どのような場合も、広報担当者は取材対応者や自社の製品・サービスを魅力的に伝えるための配慮を怠りません。いい写真や映像を撮ってもらえるよう、取材場所の事前チェックも当然。最近はオンライン取材が増えているので、これまでとは違った配慮が必要なようです。

取材対応者が魅力的に見えるよう、広報担当者は配慮を欠かしません ※画像はイメージ(画像提供:Diego Cervo/Shutterstock.com)
取材対応者が魅力的に見えるよう、広報担当者は配慮を欠かしません ※画像はイメージ(画像提供:Diego Cervo/Shutterstock.com)

“製品映え”を意識した衣装を選ぶ

 広報にとって「商材」は人物と製品(サービス)です。広報担当者は記者や編集者に対し、その商材が少しでもよく見えるように、いつも工夫を重ねています。取材のアテンドをする際には写真映りを良くするため、少し前から取材場所に入って観葉植物を用意したり、ブラインドで採光を調整したりするなど環境を整えます。企業によってはインタビューの場所にショールームを選び、取材対応者の背景に担当した商品が映り込むよう工夫していると思います。

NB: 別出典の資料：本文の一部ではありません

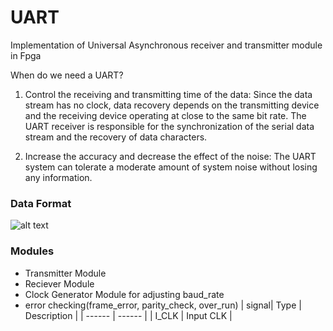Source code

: # UART
Implementation of Universal Asynchronous receiver and transmitter module in Fpga

When do we need a UART?

1) Control the receiving and transmitting time of the data:
Since the data stream has no clock, data recovery depends on the transmitting device and the receiving device operating at close to the same bit rate. The UART receiver is responsible for the synchronization of the serial data stream and the recovery of data characters.

2) Increase the accuracy and decrease the effect of the noise:
The UART system can tolerate a moderate amount of system noise without losing any information.

### Data Format
 ![alt text]( http://www.ece.ualberta.ca/~elliott/ee552/studentAppNotes/1999f/UART/uart-format.jpg)
 
 ### Modules
- Transmitter Module
- Reciever Module
- Clock Generator Module for adjusting baud_rate
- error checking(frame_error, parity_check, over_run)
| signal| Type | Description |
| ------ | ------ |
| I_CLK | Input CLK |
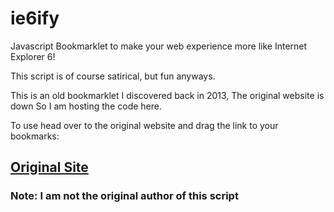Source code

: # ie6ify
Javascript Bookmarklet to make your web experience more like Internet Explorer 6!

This script is of course satirical, but fun anyways.

This is an old bookmarklet I discovered back in 2013, The original website is down So I am hosting the code here.

To use head over to the original website and drag the link to your bookmarks:

## [Original Site](https://web.archive.org/web/20140626141851/http://ie6ify.com/)

### Note: I am not the original author of this script
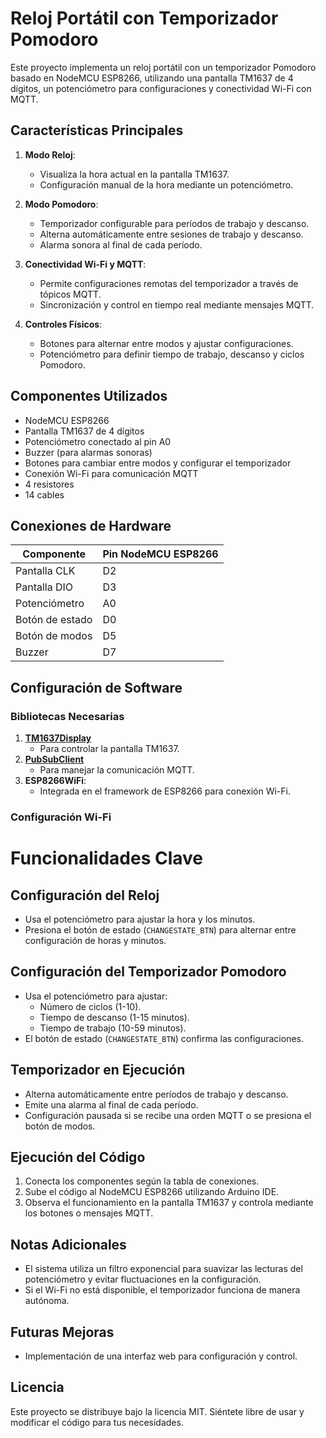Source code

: # Reloj Portátil con Temporizador Pomodoro

Este proyecto implementa un reloj portátil con un temporizador Pomodoro basado en NodeMCU ESP8266, utilizando una pantalla TM1637 de 4 dígitos, un potenciómetro para configuraciones y conectividad Wi-Fi con MQTT. 

## Características Principales

1. **Modo Reloj**: 
   - Visualiza la hora actual en la pantalla TM1637.
   - Configuración manual de la hora mediante un potenciómetro.

2. **Modo Pomodoro**:
   - Temporizador configurable para períodos de trabajo y descanso.
   - Alterna automáticamente entre sesiones de trabajo y descanso.
   - Alarma sonora al final de cada período.

3. **Conectividad Wi-Fi y MQTT**:
   - Permite configuraciones remotas del temporizador a través de tópicos MQTT.
   - Sincronización y control en tiempo real mediante mensajes MQTT.

4. **Controles Físicos**:
   - Botones para alternar entre modos y ajustar configuraciones.
   - Potenciómetro para definir tiempo de trabajo, descanso y ciclos Pomodoro.

## Componentes Utilizados

- NodeMCU ESP8266
- Pantalla TM1637 de 4 dígitos
- Potenciómetro conectado al pin A0
- Buzzer (para alarmas sonoras)
- Botones para cambiar entre modos y configurar el temporizador
- Conexión Wi-Fi para comunicación MQTT
- 4 resistores
- 14 cables

## Conexiones de Hardware

| Componente          | Pin NodeMCU ESP8266 |
|---------------------|---------------------|
| Pantalla CLK        | D2                 |
| Pantalla DIO        | D3                 |
| Potenciómetro       | A0                 |
| Botón de estado     | D0                 |
| Botón de modos      | D5                 |
| Buzzer              | D7                 |

## Configuración de Software

### Bibliotecas Necesarias

1. **[TM1637Display](https://github.com/avishorp/TM1637)**
   - Para controlar la pantalla TM1637.
2. **[PubSubClient](https://github.com/knolleary/pubsubclient)**
   - Para manejar la comunicación MQTT.
3. **ESP8266WiFi**:
   - Integrada en el framework de ESP8266 para conexión Wi-Fi.

### Configuración Wi-Fi

# Funcionalidades Clave

## Configuración del Reloj
- Usa el potenciómetro para ajustar la hora y los minutos.
- Presiona el botón de estado (`CHANGESTATE_BTN`) para alternar entre configuración de horas y minutos.

## Configuración del Temporizador Pomodoro
- Usa el potenciómetro para ajustar:
  - Número de ciclos (1-10).
  - Tiempo de descanso (1-15 minutos).
  - Tiempo de trabajo (10-59 minutos).
- El botón de estado (`CHANGESTATE_BTN`) confirma las configuraciones.

## Temporizador en Ejecución
- Alterna automáticamente entre períodos de trabajo y descanso.
- Emite una alarma al final de cada período.
- Configuración pausada si se recibe una orden MQTT o se presiona el botón de modos.

## Ejecución del Código
1. Conecta los componentes según la tabla de conexiones.
2. Sube el código al NodeMCU ESP8266 utilizando Arduino IDE.
3. Observa el funcionamiento en la pantalla TM1637 y controla mediante los botones o mensajes MQTT.

## Notas Adicionales
- El sistema utiliza un filtro exponencial para suavizar las lecturas del potenciómetro y evitar fluctuaciones en la configuración.
- Si el Wi-Fi no está disponible, el temporizador funciona de manera autónoma.

## Futuras Mejoras
- Implementación de una interfaz web para configuración y control.

## Licencia
Este proyecto se distribuye bajo la licencia MIT. Siéntete libre de usar y modificar el código para tus necesidades.



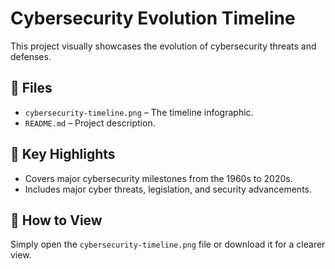 # Cybersecurity Evolution Timeline  

This project visually showcases the evolution of cybersecurity threats and defenses.  

## 📂 Files  
- `cybersecurity-timeline.png` – The timeline infographic.  
- `README.md` – Project description.  

## 📌 Key Highlights  
- Covers major cybersecurity milestones from the 1960s to 2020s.  
- Includes major cyber threats, legislation, and security advancements.  

## 🚀 How to View  
Simply open the `cybersecurity-timeline.png` file or download it for a clearer view.
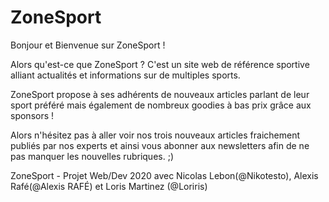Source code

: # ZoneSport

Bonjour et Bienvenue sur ZoneSport ! 

Alors qu'est-ce que ZoneSport ? C'est un site web de référence sportive alliant actualités et informations sur de multiples sports.

ZoneSport propose à ses adhérents de nouveaux articles parlant de leur sport préféré mais également de nombreux goodies à bas prix grâce aux sponsors !

Alors n'hésitez pas à aller voir nos trois nouveaux articles fraichement publiés par nos experts et ainsi vous abonner aux newsletters afin de ne pas manquer les nouvelles rubriques. ;)

ZoneSport - Projet Web/Dev 2020 avec Nicolas Lebon(@Nikotesto), Alexis Rafé(@Alexis RAFÉ) et Loris Martinez (@Loriris) 

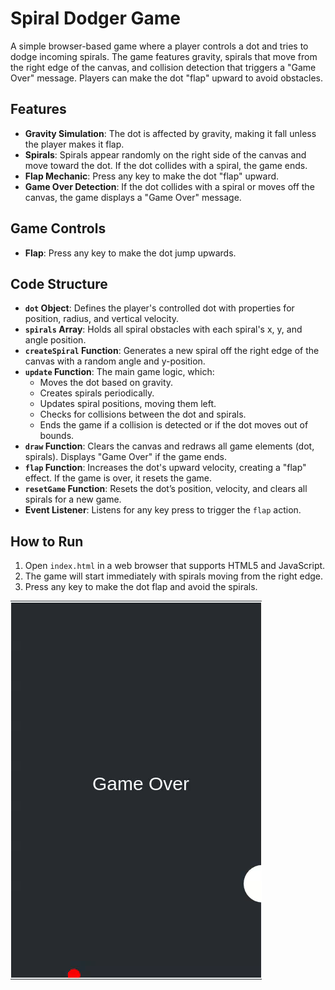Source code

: # Spiral Dodger Game

A simple browser-based game where a player controls a dot and tries to dodge incoming spirals. The game features gravity, spirals that move from the right edge of the canvas, and collision detection that triggers a "Game Over" message. Players can make the dot "flap" upward to avoid obstacles.

## Features

- **Gravity Simulation**: The dot is affected by gravity, making it fall unless the player makes it flap.
- **Spirals**: Spirals appear randomly on the right side of the canvas and move toward the dot. If the dot collides with a spiral, the game ends.
- **Flap Mechanic**: Press any key to make the dot "flap" upward.
- **Game Over Detection**: If the dot collides with a spiral or moves off the canvas, the game displays a "Game Over" message.

## Game Controls

- **Flap**: Press any key to make the dot jump upwards.

## Code Structure

- **`dot` Object**: Defines the player's controlled dot with properties for position, radius, and vertical velocity.
- **`spirals` Array**: Holds all spiral obstacles with each spiral's x, y, and angle position.
- **`createSpiral` Function**: Generates a new spiral off the right edge of the canvas with a random angle and y-position.
- **`update` Function**: The main game logic, which:
  - Moves the dot based on gravity.
  - Creates spirals periodically.
  - Updates spiral positions, moving them left.
  - Checks for collisions between the dot and spirals.
  - Ends the game if a collision is detected or if the dot moves out of bounds.
- **`draw` Function**: Clears the canvas and redraws all game elements (dot, spirals). Displays "Game Over" if the game ends.
- **`flap` Function**: Increases the dot's upward velocity, creating a "flap" effect. If the game is over, it resets the game.
- **`resetGame` Function**: Resets the dot’s position, velocity, and clears all spirals for a new game.
- **Event Listener**: Listens for any key press to trigger the `flap` action.

## How to Run

1. Open `index.html` in a web browser that supports HTML5 and JavaScript.
2. The game will start immediately with spirals moving from the right edge.
3. Press any key to make the dot flap and avoid the spirals.


![Gameplay](gameplay.gif)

 例えば製品発表会のときなどカメラマンがモデルに押し寄せ、人物入りの製品写真を撮影できないことがあります。そうした場合、広報担当者が自ら“手タレ”となって、その場をしのぐことがあります。そんな事態を想定し、広報はどのような装いをしておくべきでしょうか。当たり前ですが、製品が映える色合いの服が適切です。これは発表会に参加するモデルや登壇者の衣装を決める際にも意識すべきことですが、基本的に濃い色の製品であれば白っぽい淡い色調の服、白っぽい淡い色調の製品であれば濃い色の服と心づもりをしておくと楽です。

 意外と盲点なのが、製品が白や黒といった無彩色ではなく、色物(カラー)だった場合です。例えば赤い製品を発表する際、モデルの衣装で気を付けるべきポイントは何でしょうか。Web媒体なら画像はカラーですから、肉眼で見たバランスを信じて衣装を決めても問題ありません。しかし白黒の新聞記事となると、話が違ってきます。

 赤い製品は白黒媒体では真っ黒になってしまいますから、衣装と同化してしまう可能性が高い。白黒での映りを簡単に事前確認する方法は、コピー機だと教わりました。発表会前日のリハーサルでは、ぜひ商品×人物の写真を撮って、白黒コピーしてみてください。肉眼で見るものとは違う世界が見えてくるはずです。

 融通が利くなら、製品を小さく見せたければ背の高い広報担当者、大きく見せたければ小柄な広報担当者が対応するといいでしょう。そしてカメラのような顔に近づけて使用する製品なら、製品を持つモデルは肌が美しい方がいいでしょう。モデルをメインにした写真も製品露出の一手です。一概に言えませんが、発表効果を最大化する見せ方を常に意識しておきましょう。